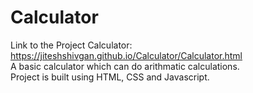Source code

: # Calculator
Link to the Project Calculator: https://jiteshshivgan.github.io/Calculator/Calculator.html
<br>
A basic calculator which can do arithmatic calculations. 
<br>
Project is built using HTML, CSS and Javascript.
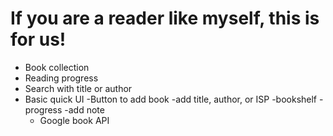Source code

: # If you are a reader like myself, this is for us! 
- Book collection
- Reading progress
- Search with title or author
- Basic quick UI
    -Button to add book
    -add title, author, or ISP
    -bookshelf
    -progress
    -add note
  - Google book API
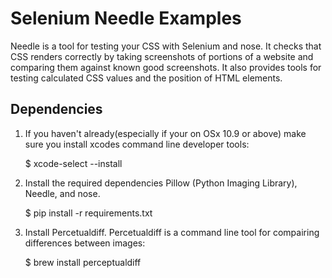 Selenium Needle Examples
========================
Needle is a tool for testing your CSS with Selenium and nose. It checks that CSS renders correctly by taking
screenshots of portions of a website and comparing them against known good screenshots. It also provides tools for
testing calculated CSS values and the position of HTML elements.


Dependencies
------------
1) If you haven't already(especially if your on OSx 10.9 or above) make sure you install xcodes command line developer tools:

    $ xcode-select --install

2) Install the required dependencies Pillow (Python Imaging Library), Needle, and nose.

    $ pip install -r requirements.txt

3) Install Percetualdiff. Percetualdiff is a command line tool for compairing differences between images:

    $ brew install perceptualdiff

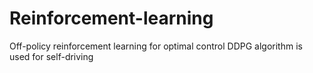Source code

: # Reinforcement-learning
Off-policy reinforcement learning for optimal control
DDPG algorithm is used for self-driving


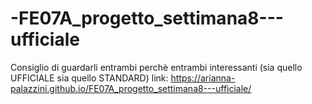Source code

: # -FE07A_progetto_settimana8---ufficiale
Consiglio di guardarli entrambi perchè entrambi interessanti (sia quello UFFICIALE sia quello STANDARD)
link: https://arianna-palazzini.github.io/FE07A_progetto_settimana8---ufficiale/
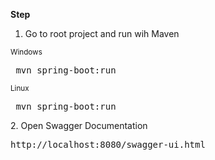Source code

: <b>Step</b>
1. Go to root project and run wih Maven 
<p><small>Windows</small></p>
<span><pre> mvn spring-boot:run</pre></span>
<p><small>Linux</small></p>
<span><pre> mvn spring-boot:run</pre></span>
2. Open Swagger Documentation <pre>http://localhost:8080/swagger-ui.html</pre>
  
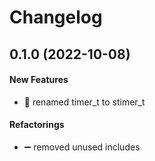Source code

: # Changelog

## 0.1.0 (2022-10-08)

#### New Features

* :art: renamed timer_t to stimer_t
#### Refactorings

* :heavy_minus_sign: removed unused includes
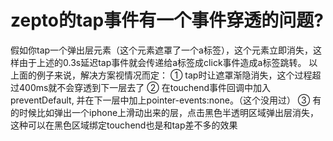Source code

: 
# zepto的tap事件有一个事件穿透的问题?

假如你tap一个弹出层元素（这个元素遮罩了一个a标签），这个元素立即消失，这样由于上述的0.3s延迟tap事件就会传递给a标签成click事件造成a标签跳转。
以上面的例子来说，解决方案视情况而定：
① tap时让遮罩渐隐消失，这个过程超过400ms就不会穿透到下一层去了
② 在touchend事件回调中加入preventDefault, 并在下一层中加上pointer-events:none。（这个没用过）
③ 有的时候比如弹出一个iphone上滑动出来的层，点击黑色半透明区域弹出层消失，这种可以在黑色区域绑定touchend也是和tap差不多的效果


# 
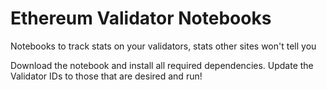 # Ethereum Validator Notebooks
Notebooks to track stats on your validators, stats other sites won't tell you

Download the notebook and install all required dependencies.
Update the Validator IDs to those that are desired and run!

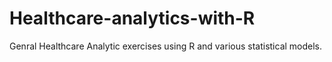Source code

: # Healthcare-analytics-with-R

Genral Healthcare Analytic exercises using R and various statistical models. 
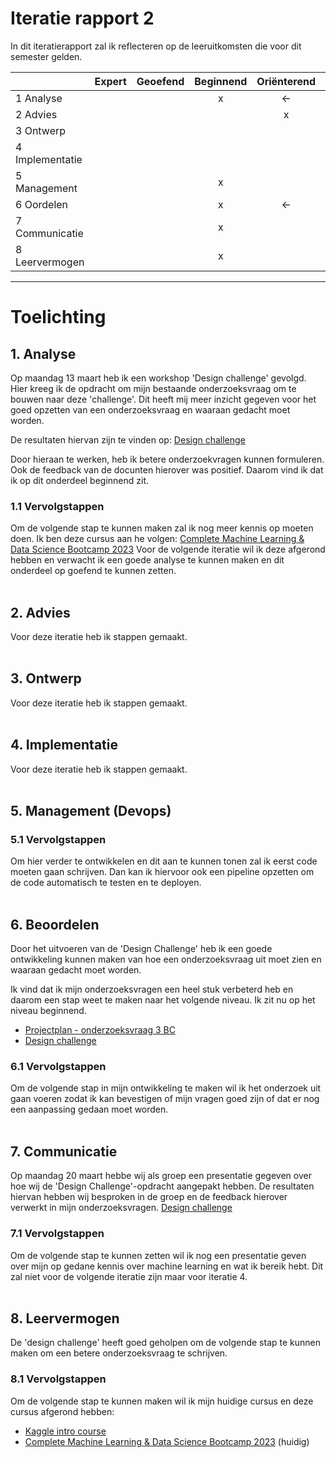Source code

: # Iteratie rapport 2

In dit iteratierapport zal ik reflecteren op de leeruitkomsten die voor dit semester gelden.

|                 | Expert | Geoefend | Beginnend | Oriënterend | Onbekend |
| --------------- | :----: | :------: | :-------: | :---------: | :------: |
| 1 Analyse       |        |          |     x     |     <-      |          |
| 2 Advies        |        |          |           |      x      |          |
| 3 Ontwerp       |        |          |           |             |    x     |
| 4 Implementatie |        |          |           |             |    x     |
| 5 Management    |        |          |     x     |             |          |
| 6 Oordelen      |        |          |     x     |     <-      |          |
| 7 Communicatie  |        |          |     x     |             |          |
| 8 Leervermogen  |        |          |     x     |             |          |

---

# Toelichting

## **1. Analyse**

Op maandag 13 maart heb ik een workshop 'Design challenge' gevolgd. Hier kreeg ik de opdracht om mijn bestaande onderzoeksvraag om te bouwen naar deze 'challenge'. Dit heeft mij meer inzicht gegeven voor het goed opzetten van een onderzoeksvraag en waaraan gedacht moet worden.

De resultaten hiervan zijn te vinden op: [Design challenge](https://github.com/S7HaMachineLearning/documentation/blob/main/S7HaMachineLearning/Onderzoeksvragen/design%20challenge.md)

Door hieraan te werken, heb ik betere onderzoekvragen kunnen formuleren. Ook de feedback van de docunten hierover was positief. Daarom vind ik dat ik op dit onderdeel beginnend zit.

### **1.1 Vervolgstappen**

Om de volgende stap te kunnen maken zal ik nog meer kennis op moeten doen. Ik ben deze cursus aan he volgen: [Complete Machine Learning & Data Science Bootcamp 2023](https://www.udemy.com/course/complete-machine-learning-and-data-science-zero-to-mastery)
Voor de volgende iteratie wil ik deze afgerond hebben en verwacht ik een goede analyse te kunnen maken en dit onderdeel op goefend te kunnen zetten.
<br/>
<br/>

## **2. Advies**

Voor deze iteratie heb ik stappen gemaakt.
<br/>
<br/>

## **3. Ontwerp**

Voor deze iteratie heb ik stappen gemaakt.
<br/>
<br/>

## **4. Implementatie**

Voor deze iteratie heb ik stappen gemaakt.
<br/>
<br/>

## **5. Management (Devops)**

### **5.1 Vervolgstappen**

Om hier verder te ontwikkelen en dit aan te kunnen tonen zal ik eerst code moeten gaan schrijven. Dan kan ik hiervoor ook een pipeline opzetten om de code automatisch te testen en te deployen.
<br/>
<br/>

## **6. Beoordelen**

Door het uitvoeren van de 'Design Challenge' heb ik een goede ontwikkeling kunnen maken van hoe een onderzoeksvraag uit moet zien en waaraan gedacht moet worden.

Ik vind dat ik mijn onderzoeksvragen een heel stuk verbeterd heb en daarom een stap weet te maken naar het volgende niveau. Ik zit nu op het niveau beginnend.

- [Projectplan - onderzoeksvraag 3 BC](https://github.com/S7HaMachineLearning/documentation#onderzoeksvraag-3-BC)
- [Design challenge](https://github.com/S7HaMachineLearning/documentation/blob/main/S7HaMachineLearning/Onderzoeksvragen/design%20challenge.md)

### **6.1 Vervolgstappen**

Om de volgende stap in mijn ontwikkeling te maken wil ik het onderzoek uit gaan voeren zodat ik kan bevestigen of mijn vragen goed zijn of dat er nog een aanpassing gedaan moet worden.
<br/>
<br/>

## **7. Communicatie**

Op maandag 20 maart hebbe wij als groep een presentatie gegeven over hoe wij de 'Design Challenge'-opdracht aangepakt hebben. De resultaten hiervan hebben wij besproken in de groep en de feedback hierover verwerkt in mijn onderzoeksvragen. [Design challenge](https://github.com/S7HaMachineLearning/documentation/blob/main/S7HaMachineLearning/Onderzoeksvragen/design%20challenge.md)

### **7.1 Vervolgstappen**

Om de volgende stap te kunnen zetten wil ik nog een presentatie geven over mijn op gedane kennis over machine learning en wat ik bereik hebt. Dit zal niet voor de volgende iteratie zijn maar voor iteratie 4.
<br/>
<br/>

## **8. Leervermogen**

De 'design challenge' heeft goed geholpen om de volgende stap te kunnen maken om een betere onderzoeksvraag te schrijven.

### **8.1 Vervolgstappen**

Om de volgende stap te kunnen maken wil ik mijn huidige cursus en deze cursus afgerond hebben:

- [Kaggle intro course](https://www.kaggle.com/learn/intro-to-machine-learning)
- [Complete Machine Learning & Data Science Bootcamp 2023](https://www.udemy.com/course/complete-machine-learning-and-data-science-zero-to-mastery) (huidig)
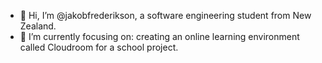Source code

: - 👋 Hi, I’m @jakobfrederikson, a software engineering student from New Zealand.
- 🌱 I’m currently focusing on: creating an online learning environment called Cloudroom for a school project.

<!---
jakobfrederikson/jakobfrederikson is a ✨ special ✨ repository because its `README.md` (this file) appears on your GitHub profile.
You can click the Preview link to take a look at your changes.
--->
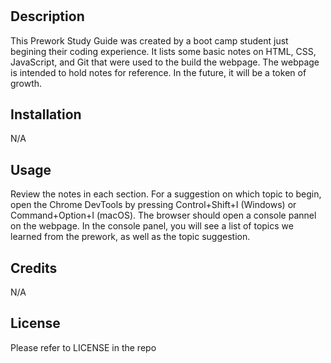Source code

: # <Prework Study Guide Webpage>

## Description

This Prework Study Guide was created by a boot camp student just begining their coding experience. It lists some basic notes on HTML, CSS, JavaScript, and Git that were used to the build the webpage. The webpage is intended to hold notes for reference. In the future, it will be a token of growth. 

## Installation

N/A

## Usage

Review the notes in each section. For a suggestion on which topic to begin, open the Chrome DevTools by pressing Control+Shift+I (Windows) or Command+Option+I (macOS). The browser should open a console pannel on the webpage. In the console panel, you will see a list of topics we learned from the prework, as well as the topic suggestion.

## Credits

N/A

## License

Please refer to LICENSE in the repo
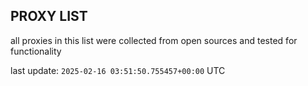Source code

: ## PROXY LIST

all proxies in this list were collected from open sources and tested for functionality

last update: `2025-02-16 03:51:50.755457+00:00` UTC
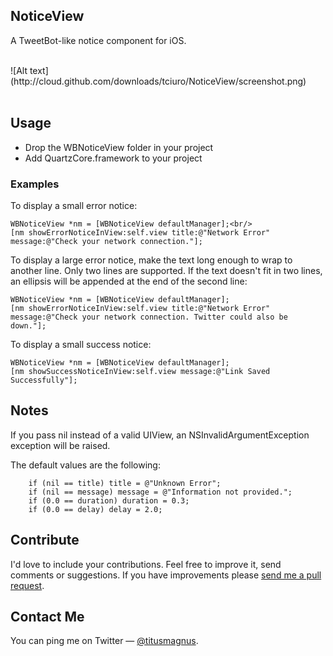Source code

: ## NoticeView

A TweetBot-like notice component for iOS.

<br/>
![Alt text](http://cloud.github.com/downloads/tciuro/NoticeView/screenshot.png)
<br/>
<br/>

## Usage

* Drop the WBNoticeView folder in your project
* Add QuartzCore.framework to your project

### Examples

To display a small error notice:

	WBNoticeView *nm = [WBNoticeView defaultManager];<br/>
	[nm showErrorNoticeInView:self.view title:@"Network Error" message:@"Check your network connection."];
	
To display a large error notice, make the text long enough to wrap to another line. Only two lines are supported. If the text doesn't fit in two lines, an ellipsis will be appended at the end of the second line:

	WBNoticeView *nm = [WBNoticeView defaultManager];
	[nm showErrorNoticeInView:self.view title:@"Network Error" message:@"Check your network connection. Twitter could also be down."];

To display a small success notice:

	WBNoticeView *nm = [WBNoticeView defaultManager];
	[nm showSuccessNoticeInView:self.view message:@"Link Saved Successfully"];
	
## Notes

If you pass nil instead of a valid UIView, an NSInvalidArgumentException exception will be raised.

The default values are the following:

        if (nil == title) title = @"Unknown Error";
        if (nil == message) message = @"Information not provided.";
        if (0.0 == duration) duration = 0.3;
        if (0.0 == delay) delay = 2.0;

## Contribute

I'd love to include your contributions. Feel free to improve it, send comments or suggestions. If you have improvements please [send me a pull request](https://github.com/tciuro/NoticeView/pull/new/master).

## Contact Me

You can ping me on Twitter — [@titusmagnus](http://twitter.com/titusmagnus).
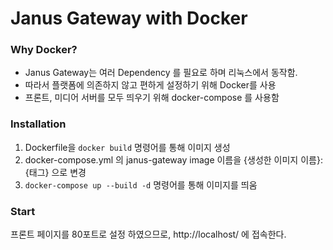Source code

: # Janus Gateway with Docker

### Why Docker?

- Janus Gateway는 여러 Dependency 를 필요로 하며 리눅스에서 동작함.
- 따라서 플랫폼에 의존하지 않고 편하게 설정하기 위해 Docker를 사용
- 프론트, 미디어 서버를 모두 띄우기 위해 docker-compose 를 사용함

### Installation

1. Dockerfile을 `docker build` 명령어를 통해 이미지 생성
2. docker-compose.yml 의 janus-gateway image 이름을 {생성한 이미지 이름}:{태그} 으로 변경
3. `docker-compose up --build -d` 명령어를 통해 이미지를 띄움

### Start

프론트 페이지를 80포트로 설정 하였으므로, http://localhost/ 에 접속한다.
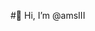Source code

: #👋 Hi, I’m @amsIII


<!--- - 👀 I’m interested in ...
- 🌱 I’m currently learning ...
- 💞️ I’m looking to collaborate on ...
- 📫 How to reach me ...
amsIII/amsIII is a ✨ special ✨ repository because its `README.md` (this file) appears on your GitHub profile.
You can click the Preview link to take a look at your changes.
--->
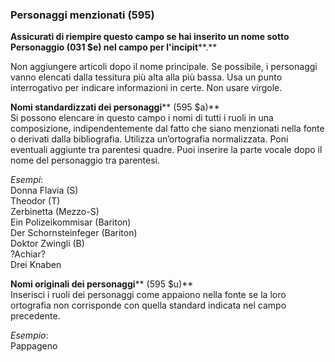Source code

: ### Personaggi menzionati (595)  

**Assicurati di riempire questo campo se hai inserito un nome sotto Personaggio (031 $e) nel campo per l'incipit****.**

Non aggiungere articoli dopo il nome principale. Se possibile, i personaggi vanno elencati dalla tessitura più alta alla più bassa. Usa un punto interrogativo per indicare informazioni in certe. Non usare virgole.

**Nomi standardizzati dei personaggi****  (595 $a)**  
Si possono elencare in questo campo i nomi di tutti i ruoli in una composizione, indipendentemente dal fatto che siano menzionati nella fonte o derivati dalla bibliografia. Utilizza un’ortografia normalizzata. Poni eventuali aggiunte tra parentesi quadre. Puoi inserire la parte vocale dopo il nome del personaggio tra parentesi.

_Esempi_:  
Donna Flavia (S)  
Theodor (T)  
Zerbinetta (Mezzo-S)  
Ein Polizeikommisar (Bariton)  
Der Schornsteinfeger (Bariton)  
Doktor Zwingli (B)  
?Achiar?  
Drei Knaben

  
**Nomi originali dei personaggi****  (595 $u)**  
Inserisci i ruoli dei personaggi come appaiono nella fonte se la loro ortografia non corrisponde con quella standard indicata nel campo precedente. 

_Esempio_:  
Pappageno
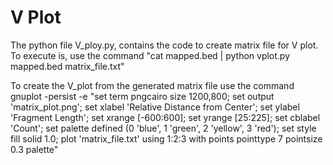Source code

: # V Plot
The python file V_ploy.py, contains the code to create matrix file for V plot.
To execute is, use the command "cat mapped.bed | python vplot.py mapped.bed matrix_file.txt"

To create the V_plot from the generated matrix file use the command gnuplot -persist -e "set term pngcairo size 1200,800; set output 'matrix_plot.png'; set xlabel 'Relative Distance from Center'; set ylabel 'Fragment Length'; set xrange [-600:600]; set yrange [25:225]; set cblabel 'Count'; set palette defined (0 'blue', 1 'green', 2 'yellow', 3 'red'); set style fill solid 1.0; plot 'matrix_file.txt' using 1:2:3 with points pointtype 7 pointsize 0.3 palette"

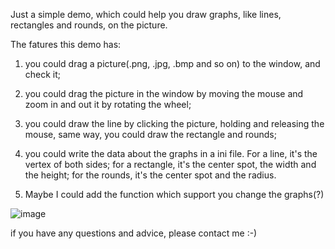 Just a simple demo, which could help you draw graphs, like lines, rectangles and rounds, on the picture.

The fatures this demo has:
1. you could drag a picture(.png, .jpg, .bmp and so on) to the window, and check it;

2. you could drag the picture in the window by moving the mouse and zoom in and out it by rotating the wheel;

3. you could draw the line by clicking the picture, holding and releasing the mouse, same way, you could draw the rectangle and rounds;

4. you could write the data about the graphs in a ini file. For a line, it's the vertex of both sides; for a rectangle, it's the center spot, the width and the height; for the rounds, it's the center spot and the radius.

5. Maybe I could add the function which support you change the graphs(?)

![image](https://github.com/EmttER/DemoForDrawingSomeGraphs/blob/master/images/Screenshot_01.png)

if you have any questions and advice, please contact me :-)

» **WHAT YOU NEED TO DO**: Give the number of lines in the records above in which the word "README" appears. Include no other text.

» **ANSWER BELOW**: 2